Introduction

What is The New Yorker? I know it’s a great magazine and that it’s a tremendous source of pleasure in my life. But what exactly is it? This blog’s premise is that The New Yorker is a work of art, as worthy of comment and analysis as, say, Keats’s “Ode on a Grecian Urn.” Each week I review one or more aspects of the magazine’s latest issue. I suppose it’s possible to describe and analyze an entire issue, but I prefer to keep my reviews brief, and so I usually focus on just one or two pieces, to explore in each the signature style of its author. A piece by Nick Paumgarten is not like a piece by Jill Lepore, and neither is like a piece by Ian Frazier. One could not mistake Collins for Seabrook, or Bilger for Goldfield, or Mogelson for Kolbert. Each has found a style, and it is that style that I respond to as I read, and want to understand and describe.

Thursday, July 14, 2011

"Midnight in Paris": Goldberger's Gripe


Paul Goldberger, in “What’s Missing from Woody Allen’s Paris” (posted on newyorker.com’s “News Desk” blog, June 24, 2011), says that Allen’s vision of Paris, as presented in Midnight in Paris, is “flat and one-dimensional.” He says Allen’s Paris “isn’t a city, it’s a stage set,” that it’s “all beautiful surface,” and that “There’s no edge to it whatsoever.” Goldberger isn’t the first critic to complain about Allen’s postcard city views.
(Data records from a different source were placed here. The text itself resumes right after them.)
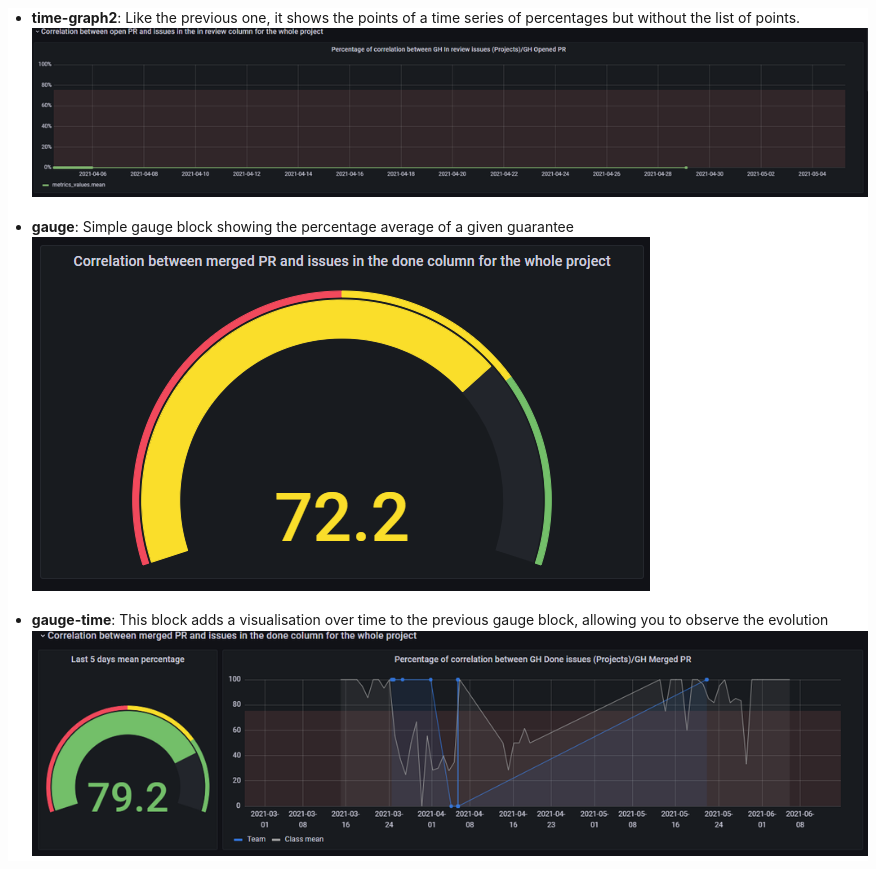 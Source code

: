 - **time-graph2**:
    Like the previous one, it shows the points of a time series of percentages but without the list of points.
    ![time-graph2](/img/development/services/dashboard/time-graph2.png)

- **gauge**:
    Simple gauge block showing the percentage average of a given guarantee
    ![Gauge](/img/development/services/dashboard/gauge.png)

- **gauge-time**:
    This block adds a visualisation over time to the previous gauge block, allowing you to observe the evolution
    ![Gauge-time](/img/development/services/dashboard/gauge-time.png)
Penelope Gilliatt, in her review of Allen’s Manhattan (“The Black-and-White Apple,” The New Yorker, April 30, 1979; included in Gilliatt’s 1980 collection Three-Quarter Face), wrote:

In the most wry way, to anyone who knows the Manhattan of potholes and poverty and rudeness, the picture is a fable – written by Woody Allen and Marshall Brickman – about a city of smooth rides and riches and thoughtfulness. The picture gives us a view of New York as from a chauffeur-driven car. Harlem is invisible, as though covered by a carpet from Sotheby Parke Benet.

Pauline Kael, in her evisceration of Allen’s Hannah and Her Sisters (“Couples,” The New Yorker, February 24, 1986; included in Kael’s 1989 collection Hooked), says:

The willed sterility of his style is terrifying to think about, though; the picture is all tasteful touches. He uses style to blot out the rest of New York City. It’s a form of repression, and from the look of Hannah and Her Sisters, repression is what’s romantic to him. That’s what the press is applauding – the romance of gentrification.
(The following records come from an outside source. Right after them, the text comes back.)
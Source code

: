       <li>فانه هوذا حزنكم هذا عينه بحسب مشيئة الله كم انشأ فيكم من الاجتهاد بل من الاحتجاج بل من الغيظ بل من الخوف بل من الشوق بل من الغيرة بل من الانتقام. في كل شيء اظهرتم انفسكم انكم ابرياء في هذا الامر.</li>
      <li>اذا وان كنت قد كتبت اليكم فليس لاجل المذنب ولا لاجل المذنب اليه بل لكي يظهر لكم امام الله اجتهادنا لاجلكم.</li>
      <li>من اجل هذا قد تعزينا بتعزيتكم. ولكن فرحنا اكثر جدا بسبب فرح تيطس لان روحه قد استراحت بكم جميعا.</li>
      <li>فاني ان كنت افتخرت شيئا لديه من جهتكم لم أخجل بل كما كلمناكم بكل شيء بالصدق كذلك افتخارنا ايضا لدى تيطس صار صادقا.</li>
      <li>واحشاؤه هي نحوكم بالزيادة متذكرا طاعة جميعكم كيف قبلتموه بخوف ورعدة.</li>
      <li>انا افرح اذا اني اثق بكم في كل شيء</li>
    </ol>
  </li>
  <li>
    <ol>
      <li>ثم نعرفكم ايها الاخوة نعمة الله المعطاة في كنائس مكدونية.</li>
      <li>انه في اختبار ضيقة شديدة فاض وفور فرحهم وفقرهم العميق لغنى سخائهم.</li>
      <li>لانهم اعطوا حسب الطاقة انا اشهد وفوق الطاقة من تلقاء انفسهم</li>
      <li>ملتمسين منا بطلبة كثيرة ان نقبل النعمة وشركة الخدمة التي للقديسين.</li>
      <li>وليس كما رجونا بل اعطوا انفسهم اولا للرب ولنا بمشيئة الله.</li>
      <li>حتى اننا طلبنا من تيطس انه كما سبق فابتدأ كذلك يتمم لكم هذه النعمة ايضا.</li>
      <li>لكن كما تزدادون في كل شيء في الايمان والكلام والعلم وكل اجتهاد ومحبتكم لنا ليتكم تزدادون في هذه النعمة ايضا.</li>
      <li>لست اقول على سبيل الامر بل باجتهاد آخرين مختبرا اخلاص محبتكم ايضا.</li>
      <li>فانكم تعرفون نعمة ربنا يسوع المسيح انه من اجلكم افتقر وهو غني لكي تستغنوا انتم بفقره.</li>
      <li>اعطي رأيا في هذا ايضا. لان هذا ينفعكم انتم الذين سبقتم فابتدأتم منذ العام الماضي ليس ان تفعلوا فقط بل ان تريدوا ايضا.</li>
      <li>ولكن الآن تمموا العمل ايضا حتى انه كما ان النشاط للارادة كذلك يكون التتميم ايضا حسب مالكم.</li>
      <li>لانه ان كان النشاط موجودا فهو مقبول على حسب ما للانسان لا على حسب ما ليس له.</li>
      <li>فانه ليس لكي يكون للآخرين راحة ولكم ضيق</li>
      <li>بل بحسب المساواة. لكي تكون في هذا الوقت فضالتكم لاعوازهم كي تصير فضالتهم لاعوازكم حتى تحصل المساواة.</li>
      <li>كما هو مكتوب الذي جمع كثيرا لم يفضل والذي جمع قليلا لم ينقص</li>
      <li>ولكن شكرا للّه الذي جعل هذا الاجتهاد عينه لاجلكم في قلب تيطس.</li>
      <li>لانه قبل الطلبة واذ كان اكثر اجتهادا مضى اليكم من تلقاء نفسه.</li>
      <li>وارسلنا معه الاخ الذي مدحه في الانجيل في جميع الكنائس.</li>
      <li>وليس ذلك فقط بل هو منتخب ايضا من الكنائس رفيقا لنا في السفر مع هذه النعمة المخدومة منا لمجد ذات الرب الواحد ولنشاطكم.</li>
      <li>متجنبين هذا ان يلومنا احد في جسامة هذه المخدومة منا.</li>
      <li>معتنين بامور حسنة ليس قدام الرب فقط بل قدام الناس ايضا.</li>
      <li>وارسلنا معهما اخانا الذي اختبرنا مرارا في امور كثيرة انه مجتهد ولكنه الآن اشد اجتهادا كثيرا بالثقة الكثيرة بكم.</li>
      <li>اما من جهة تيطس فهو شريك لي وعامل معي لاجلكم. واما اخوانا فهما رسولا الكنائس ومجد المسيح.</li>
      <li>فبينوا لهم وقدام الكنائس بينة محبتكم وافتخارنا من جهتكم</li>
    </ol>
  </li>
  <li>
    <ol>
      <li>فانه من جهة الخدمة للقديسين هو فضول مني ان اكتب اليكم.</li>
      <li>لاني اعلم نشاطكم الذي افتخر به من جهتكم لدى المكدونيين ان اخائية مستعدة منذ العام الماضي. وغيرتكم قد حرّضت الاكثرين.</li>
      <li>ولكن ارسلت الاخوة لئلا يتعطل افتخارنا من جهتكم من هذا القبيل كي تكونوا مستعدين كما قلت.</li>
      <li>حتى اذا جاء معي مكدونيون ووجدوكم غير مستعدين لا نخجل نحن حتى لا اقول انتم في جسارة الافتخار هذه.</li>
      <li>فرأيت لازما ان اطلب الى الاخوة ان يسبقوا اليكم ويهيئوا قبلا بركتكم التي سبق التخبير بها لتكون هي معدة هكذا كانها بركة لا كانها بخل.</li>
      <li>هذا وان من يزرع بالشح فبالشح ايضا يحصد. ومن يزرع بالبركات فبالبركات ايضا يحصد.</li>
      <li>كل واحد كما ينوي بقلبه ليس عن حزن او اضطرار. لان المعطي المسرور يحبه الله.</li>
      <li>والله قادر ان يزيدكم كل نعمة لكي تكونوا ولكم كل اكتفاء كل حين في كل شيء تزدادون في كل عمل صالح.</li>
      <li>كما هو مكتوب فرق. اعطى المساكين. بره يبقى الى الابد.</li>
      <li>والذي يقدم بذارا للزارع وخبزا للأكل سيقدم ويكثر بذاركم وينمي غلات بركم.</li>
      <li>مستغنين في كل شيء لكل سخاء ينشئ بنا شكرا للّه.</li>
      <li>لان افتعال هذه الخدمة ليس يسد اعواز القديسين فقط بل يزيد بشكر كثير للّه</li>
But if you’re writing “a love letter to the city,” which is David Denby’s description of Midnight in Paris (see his excellent review, “The Better Life,” The New Yorker, May 23, 2011), do you include potholes? Do you include high-rises? Do you include “the warts and all,” that Goldberger says makes Paris so much more interesting than “the Paris of Woody Allen’s mind”? Well, you could include these things, I suppose, if they’re part of what you love about the city. That’s what’s great about Paris – it represents a very large number of choices. Not all Allen’s choices are my choices. I prefer peeling walls, elaborate ironwork, impenetrable graffiti – a pungent, textured Paris, in other words. Allen is, as Denby points out, partial to “creamy-walled hotel rooms, restaurants with tall mirrors, gilt molding, and flower-laden tables.” I found Midnight in Paris lacking in the sort of back alley details that I relish. But you know what? Any lacks that Midnight in Paris may have are more than compensated for by the magnificent final scene on the Pont Alexandre III, where Gil unexpectedly meets Gabrielle. What a beautiful bridge! What a beautiful woman! I love that bridge! I love that woman! At that moment, staring up at the screen, I felt the power of Allen’s romanticism concentrating back on me. I left the theatre elated.